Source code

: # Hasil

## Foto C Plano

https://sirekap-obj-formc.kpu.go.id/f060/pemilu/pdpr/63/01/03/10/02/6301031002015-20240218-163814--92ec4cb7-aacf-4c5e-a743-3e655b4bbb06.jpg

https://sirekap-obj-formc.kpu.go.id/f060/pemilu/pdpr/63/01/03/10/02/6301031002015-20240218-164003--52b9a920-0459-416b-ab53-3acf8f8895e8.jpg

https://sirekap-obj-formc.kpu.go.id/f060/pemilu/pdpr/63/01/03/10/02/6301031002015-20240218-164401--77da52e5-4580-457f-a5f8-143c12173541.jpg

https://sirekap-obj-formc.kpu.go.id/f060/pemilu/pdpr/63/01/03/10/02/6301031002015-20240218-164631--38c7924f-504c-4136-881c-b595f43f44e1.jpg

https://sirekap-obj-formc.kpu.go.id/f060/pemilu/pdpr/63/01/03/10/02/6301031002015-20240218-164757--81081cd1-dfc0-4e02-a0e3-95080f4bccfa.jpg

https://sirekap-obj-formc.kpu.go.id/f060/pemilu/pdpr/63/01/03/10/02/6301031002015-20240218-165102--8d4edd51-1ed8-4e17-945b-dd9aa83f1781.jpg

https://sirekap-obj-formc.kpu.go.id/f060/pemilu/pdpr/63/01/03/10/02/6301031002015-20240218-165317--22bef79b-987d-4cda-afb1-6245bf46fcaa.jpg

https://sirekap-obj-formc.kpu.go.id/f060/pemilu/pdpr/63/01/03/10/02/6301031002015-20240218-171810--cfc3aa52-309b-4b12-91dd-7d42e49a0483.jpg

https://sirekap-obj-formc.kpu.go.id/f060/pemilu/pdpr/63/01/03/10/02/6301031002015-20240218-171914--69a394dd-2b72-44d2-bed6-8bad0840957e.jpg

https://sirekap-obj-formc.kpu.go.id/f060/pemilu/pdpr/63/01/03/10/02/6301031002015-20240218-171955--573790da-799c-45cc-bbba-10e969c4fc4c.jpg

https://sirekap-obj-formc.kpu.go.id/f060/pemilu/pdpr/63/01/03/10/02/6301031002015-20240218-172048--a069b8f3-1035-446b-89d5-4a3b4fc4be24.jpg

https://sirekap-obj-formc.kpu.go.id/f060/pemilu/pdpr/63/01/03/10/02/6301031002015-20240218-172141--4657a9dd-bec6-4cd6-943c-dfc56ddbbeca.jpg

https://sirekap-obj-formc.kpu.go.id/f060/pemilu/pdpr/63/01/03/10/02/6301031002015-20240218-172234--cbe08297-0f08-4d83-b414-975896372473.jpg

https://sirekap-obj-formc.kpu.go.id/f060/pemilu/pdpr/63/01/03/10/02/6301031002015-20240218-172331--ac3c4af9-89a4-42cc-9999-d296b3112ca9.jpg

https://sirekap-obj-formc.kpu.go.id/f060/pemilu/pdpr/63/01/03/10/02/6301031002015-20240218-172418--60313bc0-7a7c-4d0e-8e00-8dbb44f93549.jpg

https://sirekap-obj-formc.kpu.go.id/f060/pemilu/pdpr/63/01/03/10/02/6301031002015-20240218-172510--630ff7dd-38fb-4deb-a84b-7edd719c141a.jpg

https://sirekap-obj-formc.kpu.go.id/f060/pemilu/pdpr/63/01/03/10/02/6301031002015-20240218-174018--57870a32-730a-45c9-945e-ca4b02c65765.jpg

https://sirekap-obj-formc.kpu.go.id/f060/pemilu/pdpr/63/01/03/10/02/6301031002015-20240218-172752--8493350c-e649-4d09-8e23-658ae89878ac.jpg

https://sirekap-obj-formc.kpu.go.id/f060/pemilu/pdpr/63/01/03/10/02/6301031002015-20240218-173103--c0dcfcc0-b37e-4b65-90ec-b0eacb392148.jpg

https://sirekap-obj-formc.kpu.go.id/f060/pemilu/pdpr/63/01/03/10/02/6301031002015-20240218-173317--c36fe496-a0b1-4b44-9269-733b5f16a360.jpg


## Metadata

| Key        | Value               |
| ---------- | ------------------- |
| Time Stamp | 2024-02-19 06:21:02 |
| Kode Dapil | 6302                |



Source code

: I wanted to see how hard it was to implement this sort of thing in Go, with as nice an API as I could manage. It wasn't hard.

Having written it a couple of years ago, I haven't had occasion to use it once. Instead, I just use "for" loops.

§ TASK DESCRIPTION: The response must reproduce the whole listing exactly.

§ COMPLETED EXERCISE:
Source code

: # Hasil

## Foto C Plano

https://sirekap-obj-formc.kpu.go.id/f060/pemilu/pdpr/63/01/03/10/02/6301031002015-20240218-163814--92ec4cb7-aacf-4c5e-a743-3e655b4bbb06.jpg

https://sirekap-obj-formc.kpu.go.id/f060/pemilu/pdpr/63/01/03/10/02/6301031002015-20240218-164003--52b9a920-0459-416b-ab53-3acf8f8895e8.jpg

https://sirekap-obj-formc.kpu.go.id/f060/pemilu/pdpr/63/01/03/10/02/6301031002015-20240218-164401--77da52e5-4580-457f-a5f8-143c12173541.jpg

https://sirekap-obj-formc.kpu.go.id/f060/pemilu/pdpr/63/01/03/10/02/6301031002015-20240218-164631--38c7924f-504c-4136-881c-b595f43f44e1.jpg

https://sirekap-obj-formc.kpu.go.id/f060/pemilu/pdpr/63/01/03/10/02/6301031002015-20240218-164757--81081cd1-dfc0-4e02-a0e3-95080f4bccfa.jpg

https://sirekap-obj-formc.kpu.go.id/f060/pemilu/pdpr/63/01/03/10/02/6301031002015-20240218-165102--8d4edd51-1ed8-4e17-945b-dd9aa83f1781.jpg

https://sirekap-obj-formc.kpu.go.id/f060/pemilu/pdpr/63/01/03/10/02/6301031002015-20240218-165317--22bef79b-987d-4cda-afb1-6245bf46fcaa.jpg

https://sirekap-obj-formc.kpu.go.id/f060/pemilu/pdpr/63/01/03/10/02/6301031002015-20240218-171810--cfc3aa52-309b-4b12-91dd-7d42e49a0483.jpg

https://sirekap-obj-formc.kpu.go.id/f060/pemilu/pdpr/63/01/03/10/02/6301031002015-20240218-171914--69a394dd-2b72-44d2-bed6-8bad0840957e.jpg

https://sirekap-obj-formc.kpu.go.id/f060/pemilu/pdpr/63/01/03/10/02/6301031002015-20240218-171955--573790da-799c-45cc-bbba-10e969c4fc4c.jpg

https://sirekap-obj-formc.kpu.go.id/f060/pemilu/pdpr/63/01/03/10/02/6301031002015-20240218-172048--a069b8f3-1035-446b-89d5-4a3b4fc4be24.jpg

https://sirekap-obj-formc.kpu.go.id/f060/pemilu/pdpr/63/01/03/10/02/6301031002015-20240218-172141--4657a9dd-bec6-4cd6-943c-dfc56ddbbeca.jpg

https://sirekap-obj-formc.kpu.go.id/f060/pemilu/pdpr/63/01/03/10/02/6301031002015-20240218-172234--cbe08297-0f08-4d83-b414-975896372473.jpg

https://sirekap-obj-formc.kpu.go.id/f060/pemilu/pdpr/63/01/03/10/02/6301031002015-20240218-172331--ac3c4af9-89a4-42cc-9999-d296b3112ca9.jpg

https://sirekap-obj-formc.kpu.go.id/f060/pemilu/pdpr/63/01/03/10/02/6301031002015-20240218-172418--60313bc0-7a7c-4d0e-8e00-8dbb44f93549.jpg

https://sirekap-obj-formc.kpu.go.id/f060/pemilu/pdpr/63/01/03/10/02/6301031002015-20240218-172510--630ff7dd-38fb-4deb-a84b-7edd719c141a.jpg

https://sirekap-obj-formc.kpu.go.id/f060/pemilu/pdpr/63/01/03/10/02/6301031002015-20240218-174018--57870a32-730a-45c9-945e-ca4b02c65765.jpg

https://sirekap-obj-formc.kpu.go.id/f060/pemilu/pdpr/63/01/03/10/02/6301031002015-20240218-172752--8493350c-e649-4d09-8e23-658ae89878ac.jpg

https://sirekap-obj-formc.kpu.go.id/f060/pemilu/pdpr/63/01/03/10/02/6301031002015-20240218-173103--c0dcfcc0-b37e-4b65-90ec-b0eacb392148.jpg

https://sirekap-obj-formc.kpu.go.id/f060/pemilu/pdpr/63/01/03/10/02/6301031002015-20240218-173317--c36fe496-a0b1-4b44-9269-733b5f16a360.jpg


## Metadata

| Key        | Value               |
| ---------- | ------------------- |
| Time Stamp | 2024-02-19 06:21:02 |
| Kode Dapil | 6302                |



Source code

: I wanted to see how hard it was to implement this sort of thing in Go, with as nice an API as I could manage. It wasn't hard.

Having written it a couple of years ago, I haven't had occasion to use it once. Instead, I just use "for" loops.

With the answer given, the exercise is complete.